▸ The problem:
Only the lines of the data holding the string "omitted" need to be returned.

[Stored data entries]

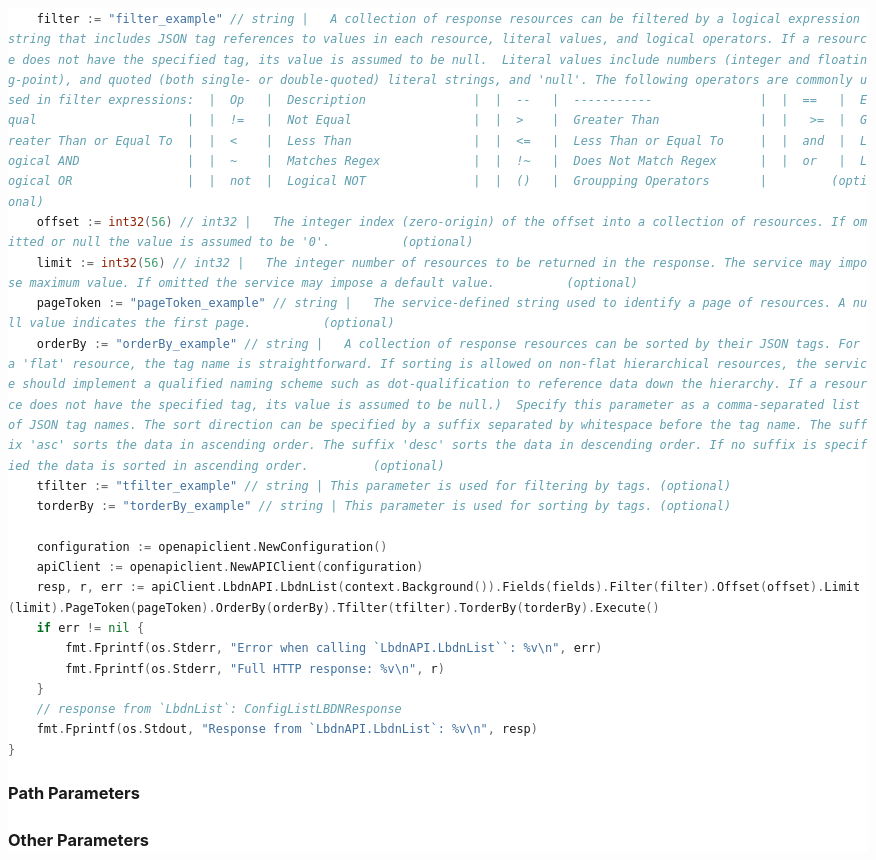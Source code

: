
 ```go
    filter := "filter_example" // string |   A collection of response resources can be filtered by a logical expression string that includes JSON tag references to values in each resource, literal values, and logical operators. If a resource does not have the specified tag, its value is assumed to be null.  Literal values include numbers (integer and floating-point), and quoted (both single- or double-quoted) literal strings, and 'null'. The following operators are commonly used in filter expressions:  |  Op   |  Description               |  |  --   |  -----------               |  |  ==   |  Equal                     |  |  !=   |  Not Equal                 |  |  >    |  Greater Than              |  |   >=  |  Greater Than or Equal To  |  |  <    |  Less Than                 |  |  <=   |  Less Than or Equal To     |  |  and  |  Logical AND               |  |  ~    |  Matches Regex             |  |  !~   |  Does Not Match Regex      |  |  or   |  Logical OR                |  |  not  |  Logical NOT               |  |  ()   |  Groupping Operators       |         (optional)
    offset := int32(56) // int32 |   The integer index (zero-origin) of the offset into a collection of resources. If omitted or null the value is assumed to be '0'.          (optional)
    limit := int32(56) // int32 |   The integer number of resources to be returned in the response. The service may impose maximum value. If omitted the service may impose a default value.          (optional)
    pageToken := "pageToken_example" // string |   The service-defined string used to identify a page of resources. A null value indicates the first page.          (optional)
    orderBy := "orderBy_example" // string |   A collection of response resources can be sorted by their JSON tags. For a 'flat' resource, the tag name is straightforward. If sorting is allowed on non-flat hierarchical resources, the service should implement a qualified naming scheme such as dot-qualification to reference data down the hierarchy. If a resource does not have the specified tag, its value is assumed to be null.)  Specify this parameter as a comma-separated list of JSON tag names. The sort direction can be specified by a suffix separated by whitespace before the tag name. The suffix 'asc' sorts the data in ascending order. The suffix 'desc' sorts the data in descending order. If no suffix is specified the data is sorted in ascending order.         (optional)
    tfilter := "tfilter_example" // string | This parameter is used for filtering by tags. (optional)
    torderBy := "torderBy_example" // string | This parameter is used for sorting by tags. (optional)

    configuration := openapiclient.NewConfiguration()
    apiClient := openapiclient.NewAPIClient(configuration)
    resp, r, err := apiClient.LbdnAPI.LbdnList(context.Background()).Fields(fields).Filter(filter).Offset(offset).Limit(limit).PageToken(pageToken).OrderBy(orderBy).Tfilter(tfilter).TorderBy(torderBy).Execute()
    if err != nil {
        fmt.Fprintf(os.Stderr, "Error when calling `LbdnAPI.LbdnList``: %v\n", err)
        fmt.Fprintf(os.Stderr, "Full HTTP response: %v\n", r)
    }
    // response from `LbdnList`: ConfigListLBDNResponse
    fmt.Fprintf(os.Stdout, "Response from `LbdnAPI.LbdnList`: %v\n", resp)
}
```

### Path Parameters



### Other Parameters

▸ Answer to this exercise:
    offset := int32(56) // int32 |   The integer index (zero-origin) of the offset into a collection of resources. If omitted or null the value is assumed to be '0'.          (optional)
    limit := int32(56) // int32 |   The integer number of resources to be returned in the response. The service may impose maximum value. If omitted the service may impose a default value.          (optional)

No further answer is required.